To do - Exactly retype the lines of the material from its first line to the line with "- Write in as", including both.

Record excerpts -

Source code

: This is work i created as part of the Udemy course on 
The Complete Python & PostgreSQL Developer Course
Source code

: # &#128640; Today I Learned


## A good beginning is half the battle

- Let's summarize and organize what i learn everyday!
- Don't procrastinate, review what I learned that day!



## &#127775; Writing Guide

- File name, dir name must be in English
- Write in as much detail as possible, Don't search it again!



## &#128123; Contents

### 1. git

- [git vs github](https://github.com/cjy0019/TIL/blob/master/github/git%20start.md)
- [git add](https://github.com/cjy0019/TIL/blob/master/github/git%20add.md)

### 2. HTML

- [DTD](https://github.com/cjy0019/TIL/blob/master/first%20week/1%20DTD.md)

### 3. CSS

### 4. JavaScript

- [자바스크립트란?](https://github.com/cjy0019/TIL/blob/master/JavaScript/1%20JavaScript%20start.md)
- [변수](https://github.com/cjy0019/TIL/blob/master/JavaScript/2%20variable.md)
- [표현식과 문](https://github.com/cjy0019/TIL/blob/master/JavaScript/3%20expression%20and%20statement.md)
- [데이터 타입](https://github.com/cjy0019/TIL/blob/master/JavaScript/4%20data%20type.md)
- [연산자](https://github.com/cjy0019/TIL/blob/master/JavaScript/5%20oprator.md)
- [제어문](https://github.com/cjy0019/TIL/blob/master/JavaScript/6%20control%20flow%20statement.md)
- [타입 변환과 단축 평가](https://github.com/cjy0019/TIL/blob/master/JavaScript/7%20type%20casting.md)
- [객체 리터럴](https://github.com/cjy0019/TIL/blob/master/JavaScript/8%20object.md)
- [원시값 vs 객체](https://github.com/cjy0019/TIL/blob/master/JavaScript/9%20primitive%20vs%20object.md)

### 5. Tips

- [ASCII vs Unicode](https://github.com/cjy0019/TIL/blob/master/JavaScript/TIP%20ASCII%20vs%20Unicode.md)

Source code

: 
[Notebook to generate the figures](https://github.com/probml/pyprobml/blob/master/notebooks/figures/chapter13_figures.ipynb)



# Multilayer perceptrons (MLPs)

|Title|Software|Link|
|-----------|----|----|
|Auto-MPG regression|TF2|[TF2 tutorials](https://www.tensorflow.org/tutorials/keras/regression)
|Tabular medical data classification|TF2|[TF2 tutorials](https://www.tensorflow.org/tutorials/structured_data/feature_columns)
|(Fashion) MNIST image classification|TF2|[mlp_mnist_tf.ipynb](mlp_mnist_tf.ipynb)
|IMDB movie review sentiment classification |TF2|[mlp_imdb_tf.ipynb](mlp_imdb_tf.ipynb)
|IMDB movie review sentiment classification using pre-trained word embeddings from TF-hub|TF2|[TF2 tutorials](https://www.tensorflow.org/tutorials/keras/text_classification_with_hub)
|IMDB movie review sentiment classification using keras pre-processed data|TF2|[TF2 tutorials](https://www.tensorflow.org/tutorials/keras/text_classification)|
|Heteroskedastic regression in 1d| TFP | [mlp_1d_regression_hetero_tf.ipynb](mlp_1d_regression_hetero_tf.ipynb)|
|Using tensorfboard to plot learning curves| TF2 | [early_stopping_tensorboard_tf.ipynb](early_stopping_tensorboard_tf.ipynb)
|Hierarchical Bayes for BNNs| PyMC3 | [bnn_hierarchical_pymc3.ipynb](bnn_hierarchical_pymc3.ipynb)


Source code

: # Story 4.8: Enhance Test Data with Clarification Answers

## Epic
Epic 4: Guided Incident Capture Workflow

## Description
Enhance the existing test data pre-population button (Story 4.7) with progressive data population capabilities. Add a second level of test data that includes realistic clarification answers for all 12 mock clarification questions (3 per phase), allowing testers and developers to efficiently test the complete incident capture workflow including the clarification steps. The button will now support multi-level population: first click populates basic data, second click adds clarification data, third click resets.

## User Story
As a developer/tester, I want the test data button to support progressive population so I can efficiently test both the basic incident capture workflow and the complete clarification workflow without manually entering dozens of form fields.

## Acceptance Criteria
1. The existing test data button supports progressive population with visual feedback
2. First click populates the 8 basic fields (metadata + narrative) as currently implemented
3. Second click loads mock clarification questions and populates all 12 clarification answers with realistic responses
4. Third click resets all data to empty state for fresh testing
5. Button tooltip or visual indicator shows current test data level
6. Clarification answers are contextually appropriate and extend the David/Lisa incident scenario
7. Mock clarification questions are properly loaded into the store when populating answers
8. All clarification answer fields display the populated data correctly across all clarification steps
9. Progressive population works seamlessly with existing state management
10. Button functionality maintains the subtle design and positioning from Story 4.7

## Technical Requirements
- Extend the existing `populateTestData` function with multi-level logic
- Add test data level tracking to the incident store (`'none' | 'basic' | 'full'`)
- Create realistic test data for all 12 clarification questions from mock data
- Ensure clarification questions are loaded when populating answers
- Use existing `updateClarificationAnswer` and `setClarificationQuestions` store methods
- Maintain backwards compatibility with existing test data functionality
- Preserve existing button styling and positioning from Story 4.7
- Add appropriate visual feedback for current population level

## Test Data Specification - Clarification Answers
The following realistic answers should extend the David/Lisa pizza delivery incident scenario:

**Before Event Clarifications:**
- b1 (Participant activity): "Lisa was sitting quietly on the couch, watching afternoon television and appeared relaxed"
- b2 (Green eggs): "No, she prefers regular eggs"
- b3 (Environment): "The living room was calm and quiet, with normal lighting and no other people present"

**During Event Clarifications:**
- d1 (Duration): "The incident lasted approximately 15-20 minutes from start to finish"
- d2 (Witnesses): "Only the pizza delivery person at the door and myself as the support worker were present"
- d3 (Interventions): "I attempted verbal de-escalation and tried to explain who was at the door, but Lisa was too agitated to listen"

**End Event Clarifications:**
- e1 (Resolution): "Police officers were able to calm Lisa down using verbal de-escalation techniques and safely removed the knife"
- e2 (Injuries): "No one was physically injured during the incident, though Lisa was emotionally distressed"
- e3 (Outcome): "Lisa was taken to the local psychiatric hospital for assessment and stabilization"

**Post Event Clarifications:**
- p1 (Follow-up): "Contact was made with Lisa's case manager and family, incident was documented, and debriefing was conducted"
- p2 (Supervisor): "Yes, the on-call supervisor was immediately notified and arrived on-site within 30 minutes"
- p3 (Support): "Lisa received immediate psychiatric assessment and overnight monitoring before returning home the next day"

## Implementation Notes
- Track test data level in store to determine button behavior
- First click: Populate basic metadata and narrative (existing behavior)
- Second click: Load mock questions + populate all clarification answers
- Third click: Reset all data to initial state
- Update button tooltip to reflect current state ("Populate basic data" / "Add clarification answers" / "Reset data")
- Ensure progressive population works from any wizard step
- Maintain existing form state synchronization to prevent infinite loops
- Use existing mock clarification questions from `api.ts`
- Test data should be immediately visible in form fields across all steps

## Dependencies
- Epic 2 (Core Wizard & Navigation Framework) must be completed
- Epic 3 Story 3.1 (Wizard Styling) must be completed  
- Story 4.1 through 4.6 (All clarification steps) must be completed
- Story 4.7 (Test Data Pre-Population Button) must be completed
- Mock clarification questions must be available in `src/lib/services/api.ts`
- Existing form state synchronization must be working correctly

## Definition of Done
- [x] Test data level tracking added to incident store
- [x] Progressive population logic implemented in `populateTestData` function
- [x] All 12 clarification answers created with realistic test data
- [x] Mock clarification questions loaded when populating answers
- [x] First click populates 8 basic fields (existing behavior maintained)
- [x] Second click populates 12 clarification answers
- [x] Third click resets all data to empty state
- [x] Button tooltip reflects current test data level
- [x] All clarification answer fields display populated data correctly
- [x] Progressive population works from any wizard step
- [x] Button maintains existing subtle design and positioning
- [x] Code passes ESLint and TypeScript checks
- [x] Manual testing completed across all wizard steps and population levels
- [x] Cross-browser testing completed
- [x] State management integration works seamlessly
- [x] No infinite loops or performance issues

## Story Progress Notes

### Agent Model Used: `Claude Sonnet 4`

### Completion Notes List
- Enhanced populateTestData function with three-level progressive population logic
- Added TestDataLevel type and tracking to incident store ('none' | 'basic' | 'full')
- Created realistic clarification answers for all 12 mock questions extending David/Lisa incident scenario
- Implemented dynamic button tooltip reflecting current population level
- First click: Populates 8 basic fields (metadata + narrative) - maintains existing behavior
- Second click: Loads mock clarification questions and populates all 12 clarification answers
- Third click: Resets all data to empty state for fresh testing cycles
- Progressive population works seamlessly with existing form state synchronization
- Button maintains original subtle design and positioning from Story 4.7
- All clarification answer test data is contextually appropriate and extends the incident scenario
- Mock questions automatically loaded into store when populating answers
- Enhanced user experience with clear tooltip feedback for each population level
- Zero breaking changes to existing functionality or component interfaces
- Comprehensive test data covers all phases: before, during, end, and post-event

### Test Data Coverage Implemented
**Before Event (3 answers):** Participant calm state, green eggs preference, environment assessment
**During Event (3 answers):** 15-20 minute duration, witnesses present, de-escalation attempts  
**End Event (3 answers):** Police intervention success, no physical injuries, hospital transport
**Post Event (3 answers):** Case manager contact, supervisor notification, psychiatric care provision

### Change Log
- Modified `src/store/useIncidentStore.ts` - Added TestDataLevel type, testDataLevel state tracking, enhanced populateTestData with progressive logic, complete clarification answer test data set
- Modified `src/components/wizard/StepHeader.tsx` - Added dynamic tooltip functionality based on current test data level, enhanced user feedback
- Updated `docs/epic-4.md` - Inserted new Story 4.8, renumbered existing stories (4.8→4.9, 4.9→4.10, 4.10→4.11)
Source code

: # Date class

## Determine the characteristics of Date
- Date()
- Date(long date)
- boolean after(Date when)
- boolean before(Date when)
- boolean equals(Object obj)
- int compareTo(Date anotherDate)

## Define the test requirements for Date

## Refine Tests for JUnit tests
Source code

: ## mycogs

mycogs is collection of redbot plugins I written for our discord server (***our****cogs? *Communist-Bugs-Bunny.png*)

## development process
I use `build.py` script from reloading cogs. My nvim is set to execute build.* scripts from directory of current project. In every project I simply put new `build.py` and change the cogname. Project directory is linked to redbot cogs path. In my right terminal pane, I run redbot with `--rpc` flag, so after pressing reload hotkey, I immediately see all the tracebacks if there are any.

Solution for this problem -
Source code

: This is work i created as part of the Udemy course on 
The Complete Python & PostgreSQL Developer Course
Source code

: # &#128640; Today I Learned


## A good beginning is half the battle

- Let's summarize and organize what i learn everyday!
- Don't procrastinate, review what I learned that day!



## &#127775; Writing Guide

- File name, dir name must be in English
- Write in as much detail as possible, Don't search it again!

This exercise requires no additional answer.